With the pictures excluded, retype the records that follow exactly.

---------- MATERIAL SUPPLIED

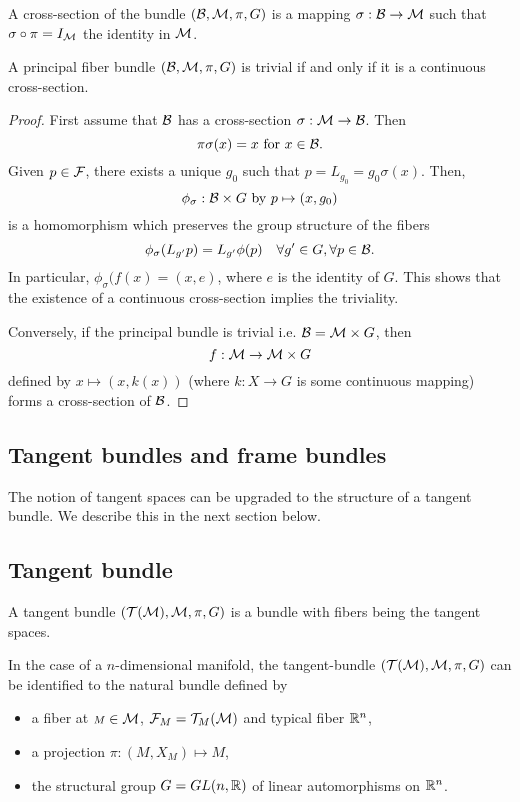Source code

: \begin{definition} 
A cross-section of the bundle $(\mathcal{B},\mathcal{M},\pi,G)$ is a mapping $\sigma: \mathcal{B}  \to
\mathcal{M}$ such that $\sigma \circ \pi = I_{\mathcal{M}}$ the identity in $\mathcal{M}$.
\end{definition}

\begin{theorem}
 A principal fiber bundle $(\mathcal{B},\mathcal{M},\pi, G)$ is trivial if and only if it is a continuous cross-section.
\end{theorem}

\begin{proof}
First assume that $\mathcal{B}$ has a cross-section $\sigma: \mathcal{M} \to \mathcal{B}$. Then
\[
\pi \sigma(x) =x \text{ for } x\in \mathcal{B}. 
\]
Given $p\in \mathcal{F}$, there exists a unique $g_0$ such that $p= L_{g_0}=g_0\sigma(x)$. 
Then, 
\[
 \phi_\sigma : \mathcal{B} \times G \text{ by } p\mapsto (x,g_0)
 \]
 is a homomorphism which preserves the group structure of the fibers
\[ 
\phi_\sigma(L_{g'} p) =L_{g'}\phi(p) \quad \forall g'\in G, \forall p\in \mathcal{B}.
\]
In particular, $\phi_\sigma(f(x)=(x,e)$, where $e$ is the identity of $G$.
This shows that the existence of a continuous cross-section implies the triviality.

Conversely, if the principal bundle is trivial i.e. $\mathcal{B}= \mathcal{M} \times G$,  then \[f:\mathcal{M} \to \mathcal{M} \times G\] defined by $x\mapsto (x,k(x))$ (where $k : X \to G$ is some continuous mapping) forms a cross-section of $\mathcal{B}$.
\end{proof}

\subsection{Tangent bundles and frame bundles} The notion of tangent spaces can be upgraded to the structure of a tangent bundle. We describe this in the next section below. 
\subsection{\bf Tangent bundle}
\begin{definition} 
A tangent bundle $(\mathcal{T}(\mathcal{M}),\mathcal{M},\pi,G)$ is a bundle with fibers being the tangent spaces. 
\end{definition}

In the case of a $n$-dimensional manifold, the tangent-bundle  $(\mathcal{T}(\mathcal{M}), \mathcal{M}, \pi,G)$ can be identified to the natural bundle defined by
\begin{itemize}
	\item a fiber at ${\scriptstyle M}\in \mathcal{M}$, $\mathcal{F}_{{\scriptstyle M}}= \mathcal{T}_{\scriptstyle M}(\mathcal{M})$ and typical fiber $\mathbb{R}^{n}$,
	\item a projection $\pi:({\scriptstyle M},X_{{\scriptstyle M}}) \mapsto {\scriptstyle M}$, 
		\item the structural group $G=GL(n,\mathbb{R})$ of linear automorphisms on
$\mathbb{R}^{n}$.
\end{itemize}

--------------------

OUTPUT OF THE EXERCISE:
Source code

: \begin{definition} 
A cross-section of the bundle $(\mathcal{B},\mathcal{M},\pi,G)$ is a mapping $\sigma: \mathcal{B}  \to
\mathcal{M}$ such that $\sigma \circ \pi = I_{\mathcal{M}}$ the identity in $\mathcal{M}$.
\end{definition}

\begin{theorem}
 A principal fiber bundle $(\mathcal{B},\mathcal{M},\pi, G)$ is trivial if and only if it is a continuous cross-section.
\end{theorem}

\begin{proof}
First assume that $\mathcal{B}$ has a cross-section $\sigma: \mathcal{M} \to \mathcal{B}$. Then
\[
\pi \sigma(x) =x \text{ for } x\in \mathcal{B}. 
\]
Given $p\in \mathcal{F}$, there exists a unique $g_0$ such that $p= L_{g_0}=g_0\sigma(x)$. 
Then, 
\[
 \phi_\sigma : \mathcal{B} \times G \text{ by } p\mapsto (x,g_0)
 \]
 is a homomorphism which preserves the group structure of the fibers
\[ 
\phi_\sigma(L_{g'} p) =L_{g'}\phi(p) \quad \forall g'\in G, \forall p\in \mathcal{B}.
\]
In particular, $\phi_\sigma(f(x)=(x,e)$, where $e$ is the identity of $G$.
This shows that the existence of a continuous cross-section implies the triviality.

Conversely, if the principal bundle is trivial i.e. $\mathcal{B}= \mathcal{M} \times G$,  then \[f:\mathcal{M} \to \mathcal{M} \times G\] defined by $x\mapsto (x,k(x))$ (where $k : X \to G$ is some continuous mapping) forms a cross-section of $\mathcal{B}$.
\end{proof}

\subsection{Tangent bundles and frame bundles} The notion of tangent spaces can be upgraded to the structure of a tangent bundle. We describe this in the next section below. 
\subsection{\bf Tangent bundle}
\begin{definition} 
A tangent bundle $(\mathcal{T}(\mathcal{M}),\mathcal{M},\pi,G)$ is a bundle with fibers being the tangent spaces. 
\end{definition}

In the case of a $n$-dimensional manifold, the tangent-bundle  $(\mathcal{T}(\mathcal{M}), \mathcal{M}, \pi,G)$ can be identified to the natural bundle defined by
\begin{itemize}
	\item a fiber at ${\scriptstyle M}\in \mathcal{M}$, $\mathcal{F}_{{\scriptstyle M}}= \mathcal{T}_{\scriptstyle M}(\mathcal{M})$ and typical fiber $\mathbb{R}^{n}$,
	\item a projection $\pi:({\scriptstyle M},X_{{\scriptstyle M}}) \mapsto {\scriptstyle M}$, 
		\item the structural group $G=GL(n,\mathbb{R})$ of linear automorphisms on
$\mathbb{R}^{n}$.
\end{itemize}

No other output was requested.